The varied Magnetic polarons and related photoluminescence behaviors of layer PA2CdCl4: Fe (III) structure

Abstract Ferromagnetic polaron couplings (FMP) and antiferromagnetic polaron (AMP) couplings from the transition metal (TM) have been studied in zero dimensional or three dimensional photoluminescent structure. However, there is still some photoluminescence phenomena relate to FMP and AMP in photoluminescent layer structure are often overlooked. Based on this situation, we focus on layer PA2CdCl4: Fe (III) structure. In this work, we find out the doped Fe(III) ions easily replace the Cd-Cd pairs in the inorganic layer to form ferromagnetic Fe-Fe pairs in minor Fe ion doped PA2CdCl4 and varied magnetic Fe-Fe pairs in rich Fe ion doped PA2CdCl4. The ferromagnetic polaron couplings dominant the enhancement red emission in poor Fe ion doped layer PA2CdCl4 causing by the self-trapped exciton (STE) emission accidentally coincides with the emission of ferromagnetic (FM) Fe-Fe pairs.

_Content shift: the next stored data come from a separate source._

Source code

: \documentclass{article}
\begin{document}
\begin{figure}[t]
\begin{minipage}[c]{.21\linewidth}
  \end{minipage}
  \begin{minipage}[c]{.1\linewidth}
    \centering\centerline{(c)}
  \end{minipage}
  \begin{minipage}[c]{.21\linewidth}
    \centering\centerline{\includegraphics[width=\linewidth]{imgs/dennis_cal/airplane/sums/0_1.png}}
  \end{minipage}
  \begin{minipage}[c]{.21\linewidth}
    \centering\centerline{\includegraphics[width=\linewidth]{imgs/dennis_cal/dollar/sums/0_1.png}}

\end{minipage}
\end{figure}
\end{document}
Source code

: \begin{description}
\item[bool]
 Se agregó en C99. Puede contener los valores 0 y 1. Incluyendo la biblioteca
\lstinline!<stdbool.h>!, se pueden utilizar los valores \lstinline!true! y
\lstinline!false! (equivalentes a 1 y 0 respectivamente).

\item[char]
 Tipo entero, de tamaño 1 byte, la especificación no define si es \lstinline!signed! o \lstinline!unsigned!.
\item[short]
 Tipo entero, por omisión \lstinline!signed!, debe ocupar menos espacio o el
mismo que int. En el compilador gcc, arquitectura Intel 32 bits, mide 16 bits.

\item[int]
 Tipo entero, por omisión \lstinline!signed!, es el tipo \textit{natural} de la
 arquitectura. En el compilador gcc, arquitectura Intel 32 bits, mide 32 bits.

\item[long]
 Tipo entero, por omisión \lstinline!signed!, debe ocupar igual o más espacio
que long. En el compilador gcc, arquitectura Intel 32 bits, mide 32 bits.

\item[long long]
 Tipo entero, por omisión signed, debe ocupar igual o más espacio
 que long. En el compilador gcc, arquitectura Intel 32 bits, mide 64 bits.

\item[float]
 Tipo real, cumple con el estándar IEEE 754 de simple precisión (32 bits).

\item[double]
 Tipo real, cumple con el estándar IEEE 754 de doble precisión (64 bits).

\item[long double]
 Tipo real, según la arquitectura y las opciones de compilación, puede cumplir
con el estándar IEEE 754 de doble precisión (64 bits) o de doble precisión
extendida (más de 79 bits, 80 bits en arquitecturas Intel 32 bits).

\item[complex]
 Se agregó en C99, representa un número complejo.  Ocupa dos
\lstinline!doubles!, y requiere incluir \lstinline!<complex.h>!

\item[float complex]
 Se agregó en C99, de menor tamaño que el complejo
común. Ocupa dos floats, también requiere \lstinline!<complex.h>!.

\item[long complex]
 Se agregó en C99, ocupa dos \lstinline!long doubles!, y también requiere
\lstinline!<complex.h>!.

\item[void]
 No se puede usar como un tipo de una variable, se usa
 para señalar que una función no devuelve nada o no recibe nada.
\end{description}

The varied magnetic polaron dominant one blue emission causing by the Zhang-Rice AFM state (Fe-Cl-Fe) together with the Fe-aniline charge-transfer band, the other one red emission come from FMP together with STE. The density functional theory (DFT) calculation result of FM and AFM PA2CdCl4: Fe (III) structure also proves 1) the direct Fe-Fe ferromagnetic coupling would overlap with the STE state from [CdCl6]4- cluster for favored red emission. 2) the electrons of N in aniline occupy Fe-3d orbitals formed the its transfer band and dominated in the blue emission processes. A bright blue light afterglow can also be observed from the PA2CdCl4:Fe(III) structure with rich antiferromagnetic polaron (AMP) couplings after UV lamp off, makes the PA2CdCl4:Fe(III) structure promising in the field of time-dependent photoluminescence. This work would help to understand the electronic structures, optical properties and photoluminescence behaviors of 2D magnetic semiconductors.